> _Task brief_
Copy out all lines of the listing below that hold "like".

> _Data in this exercise_

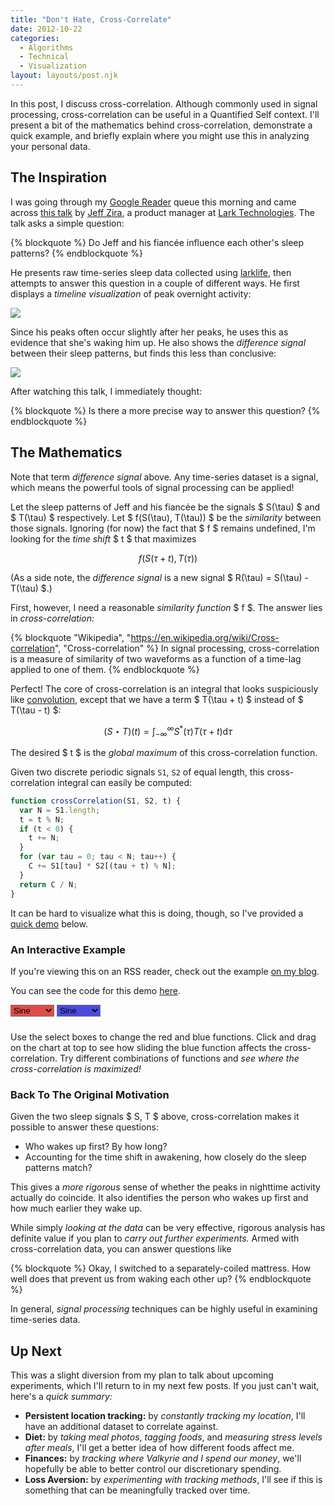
 ```yaml
---
title: "Don't Hate, Cross-Correlate"
date: 2012-10-22
categories:
  - Algorithms
  - Technical
  - Visualization
layout: layouts/post.njk
---
```


In this post, I discuss cross-correlation. Although commonly used in signal
processing, cross-correlation can be useful in a Quantified Self context.
I'll present a bit of the mathematics behind cross-correlation, demonstrate
a quick example, and briefly explain where you might use this in analyzing
your personal data.

<!-- more -->

## The Inspiration

I was going through my [Google Reader](http://reader.google.com) queue this morning and came across [this talk](http://vimeo.com/50329491) by [Jeff Zira](http://www.linkedin.com/in/jeffzira), a product manager at [Lark Technologies](http://www.lark.com/). The talk asks a simple question:

{% blockquote %}
Do Jeff and his fiancée influence each other's sleep patterns?
{% endblockquote %}

He presents raw time-series sleep data collected using [larklife](http://www.lark.com/products/lark-life/experience), then attempts to answer this question in a couple of different ways. He first displays a *timeline visualization* of peak overnight activity:

<img src="https://lh6.googleusercontent.com/-nU3qiQKycow/UIbogGdHsGI/AAAAAAAAAHY/Ax23iCZB98M/s640/jeffzira-peak-vis.jpg" />

Since his peaks often occur slightly after her peaks, he uses this as evidence that she's waking him up. He also shows the *difference signal* between their sleep patterns, but finds this less than conclusive:

<img src="https://lh4.googleusercontent.com/-GAskT1r-gP4/UIbogcHUqCI/AAAAAAAAAHc/XbCl5IvAves/s640/jeffzira-diff-vis.jpg" />

After watching this talk, I immediately thought:

{% blockquote %}
Is there a more precise way to answer this question?
{% endblockquote %}

## The Mathematics

Note that term *difference signal* above. Any time-series dataset is a signal, which means the powerful tools of signal processing can be applied!

Let the sleep patterns of Jeff and his fiancée be the signals $ S(\tau) $ and $ T(\tau) $ respectively. Let $ f(S(\tau), T(\tau)) $ be the *similarity* between those signals. Ignoring (for now) the fact that $ f $ remains undefined, I'm looking for the *time shift* $ t $ that maximizes

$$
f(S(\tau + t), T(\tau))
$$

(As a side note, the *difference signal* is a new signal $ R(\tau) = S(\tau) - T(\tau) $.)

First, however, I need a reasonable *similarity function* $ f $. The answer lies in *cross-correlation:*

{% blockquote "Wikipedia", "https://en.wikipedia.org/wiki/Cross-correlation", "Cross-correlation" %}
In signal processing, cross-correlation is a measure of similarity of two waveforms as a function of a time-lag applied to one of them.
{% endblockquote %}

Perfect! The core of cross-correlation is an integral that looks suspiciously like [convolution](http://en.wikipedia.org/wiki/Convolution), except that we have a term $ T(\tau + t) $ instead of $ T(\tau - t) $:

$$
(S \star T)(t) = \int_{-\infty}^{\infty} S^{\ast}(\tau) T(\tau + t) \mathrm{d}\tau
$$

The desired $ t $ is the *global maximum* of this cross-correlation function.

Given two discrete periodic signals `S1`, `S2` of equal length, this cross-correlation integral can easily be computed:

```js
function crossCorrelation(S1, S2, t) {
  var N = S1.length;
  t = t % N;
  if (t < 0) {
    t += N;
  }
  for (var tau = 0; tau < N; tau++) {
    C += S1[tau] * S2[(tau + t) % N];
  }
  return C / N;
}
```

It can be hard to visualize what this is doing, though, so I've provided a [quick demo](#quick-demo) below.

### An Interactive Example

If you're viewing this on an RSS reader, check out the example [on my blog](/blog/2012/10/22/dont-hate-cross-correlate/#quick-demo).

You can see the code for this demo [here](https://github.com/candu/quantified-savagery-files/tree/master/Algorithms/cross-correlation).

<div id="quick-demo" markdown="0">
  <style type="text/css">
    #datasets {
      cursor: move;
    }

    #cross-correlation {
      margin-top: 10px;
    }

    path {
      stroke-width: 2px;
    }

    path.s1 {
      fill: rgba(210, 0, 0, 0.4);
    }

    path.s2 {
      fill: rgba(0, 0, 210, 0.4);
    }

    path.c {
      fill: rgba(126, 0, 210, 0.64);
    }

    line {
      stroke: rgba(64, 64, 64, 0.7);
      stroke-width: 1px;
    }

    line.t {
      stroke: rgba(32, 32, 32, 0.8);
      stroke-width: 2px;
    }

    #status {
      color: #909;
      font-family: "Menlo", monospace;
      padding-bottom: 10px;
    }

    #s1-picker {
      background-color: rgba(210, 0, 0, 0.7);
    }

    #s2-picker {
      background-color: rgba(0, 0, 210, 0.7);
    }
  </style>
  <script src="https://candu.github.io/quantified-savagery-files/lib/js/ArrayUtils.js"></script>
  <script src="https://candu.github.io/quantified-savagery-files/lib/js/MathUtils.js"></script>
  <script src="https://candu.github.io/quantified-savagery-files/lib/js/third-party/mootools.js"></script>
  <script src="https://candu.github.io/quantified-savagery-files/lib/js/third-party/d3.js"></script>
  <script src="https://candu.github.io/quantified-savagery-files/Algorithms/cross-correlation/demo.js"></script>
  <div id="controls">
    <select id="s1-picker">
      <option value="sine" selected>Sine</option>
      <option value="noise">Noise</option>
      <option value="spiky">Spiky</option>
      <option value="square">Square</option>
      <option value="triangle">Triangle</option>
    </select>
    <select id="s2-picker">
      <option value="sine" selected>Sine</option>
      <option value="noise">Noise</option>
      <option value="spiky">Spiky</option>
      <option value="square">Square</option>
      <option value="triangle">Triangle</option>
    </select>
  </div>
  <div id="datasets"></div>
  <div id="cross-correlation"></div>
  <div id="status"></div>
</div>

Use the select boxes to change the red and blue functions. Click and drag on the chart at top to see how sliding the blue function affects the cross-correlation. Try different combinations of functions and *see where the cross-correlation is maximized!*

### Back To The Original Motivation

Given the two sleep signals $ S, T $ above, cross-correlation makes it possible to answer these questions:

- Who wakes up first? By how long?
- Accounting for the time shift in awakening, how closely do the sleep patterns match?

This gives a *more rigorous* sense of whether the peaks in nighttime activity actually do coincide. It also identifies the person who wakes up first and how much earlier they wake up.

While simply *looking at the data* can be very effective, rigorous analysis has definite value if you plan to *carry out further experiments.* Armed with cross-correlation data, you can answer questions like

{% blockquote %}
Okay, I switched to a separately-coiled mattress. How well does that prevent
us from waking each other up?
{% endblockquote %}

In general, *signal processing* techniques can be highly useful in examining time-series data.

## Up Next

This was a slight diversion from my plan to talk about upcoming experiments, which I'll return to in my next few posts. If you just can't wait, here's a *quick summary:*

- **Persistent location tracking:** by *constantly tracking my location*, I'll
  have an additional dataset to correlate against.
- **Diet:** by *taking meal photos*, *tagging foods*, and *measuring
  stress levels after meals*, I'll get a better idea of how different
  foods affect me.
- **Finances:** by *tracking where Valkyrie and I spend our money*, we'll
  hopefully be able to better control our discretionary spending.
- **Loss Aversion:** by *experimenting with tracking methods*, I'll see if this
  is something that can be meaningfully tracked over time.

> _Exercise output_
Perfect! The core of cross-correlation is an integral that looks suspiciously like [convolution](http://en.wikipedia.org/wiki/Convolution), except that we have a term $ T(\tau + t) $ instead of $ T(\tau - t) $:
While simply *looking at the data* can be very effective, rigorous analysis has definite value if you plan to *carry out further experiments.* Armed with cross-correlation data, you can answer questions like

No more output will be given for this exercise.